- Instructions for the task -
Across all the records, filter for lines with the word "itemize" and copy them.

=-=-=

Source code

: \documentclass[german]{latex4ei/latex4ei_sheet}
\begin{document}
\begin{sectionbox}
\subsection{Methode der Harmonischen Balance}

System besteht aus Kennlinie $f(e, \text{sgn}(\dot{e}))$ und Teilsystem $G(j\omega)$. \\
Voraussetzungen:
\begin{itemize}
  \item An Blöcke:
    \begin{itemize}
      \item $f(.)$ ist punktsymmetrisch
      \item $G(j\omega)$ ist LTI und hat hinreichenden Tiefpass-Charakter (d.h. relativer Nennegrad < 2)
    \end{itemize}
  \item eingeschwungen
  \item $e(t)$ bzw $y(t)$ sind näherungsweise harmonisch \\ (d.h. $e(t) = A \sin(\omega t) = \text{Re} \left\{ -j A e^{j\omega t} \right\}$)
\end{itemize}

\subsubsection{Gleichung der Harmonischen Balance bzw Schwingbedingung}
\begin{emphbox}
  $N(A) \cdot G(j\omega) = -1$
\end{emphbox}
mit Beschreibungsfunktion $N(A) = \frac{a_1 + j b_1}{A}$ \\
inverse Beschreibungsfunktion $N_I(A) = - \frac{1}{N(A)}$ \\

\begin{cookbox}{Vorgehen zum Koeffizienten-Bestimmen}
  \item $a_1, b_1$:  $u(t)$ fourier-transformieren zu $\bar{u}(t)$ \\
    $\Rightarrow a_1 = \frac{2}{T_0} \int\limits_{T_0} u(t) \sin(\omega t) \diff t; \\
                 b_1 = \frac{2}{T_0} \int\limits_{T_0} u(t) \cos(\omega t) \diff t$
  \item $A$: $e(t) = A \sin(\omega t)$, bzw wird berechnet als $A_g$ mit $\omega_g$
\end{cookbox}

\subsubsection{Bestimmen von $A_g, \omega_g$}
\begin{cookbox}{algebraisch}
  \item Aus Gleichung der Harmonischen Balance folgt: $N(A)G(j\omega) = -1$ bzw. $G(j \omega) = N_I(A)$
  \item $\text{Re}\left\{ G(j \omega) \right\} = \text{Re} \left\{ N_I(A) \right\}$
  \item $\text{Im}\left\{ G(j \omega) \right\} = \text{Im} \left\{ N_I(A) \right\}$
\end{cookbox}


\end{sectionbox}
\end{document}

=-=-=

- Your solution -
\begin{itemize}
    \begin{itemize}
    \end{itemize}
\end{itemize}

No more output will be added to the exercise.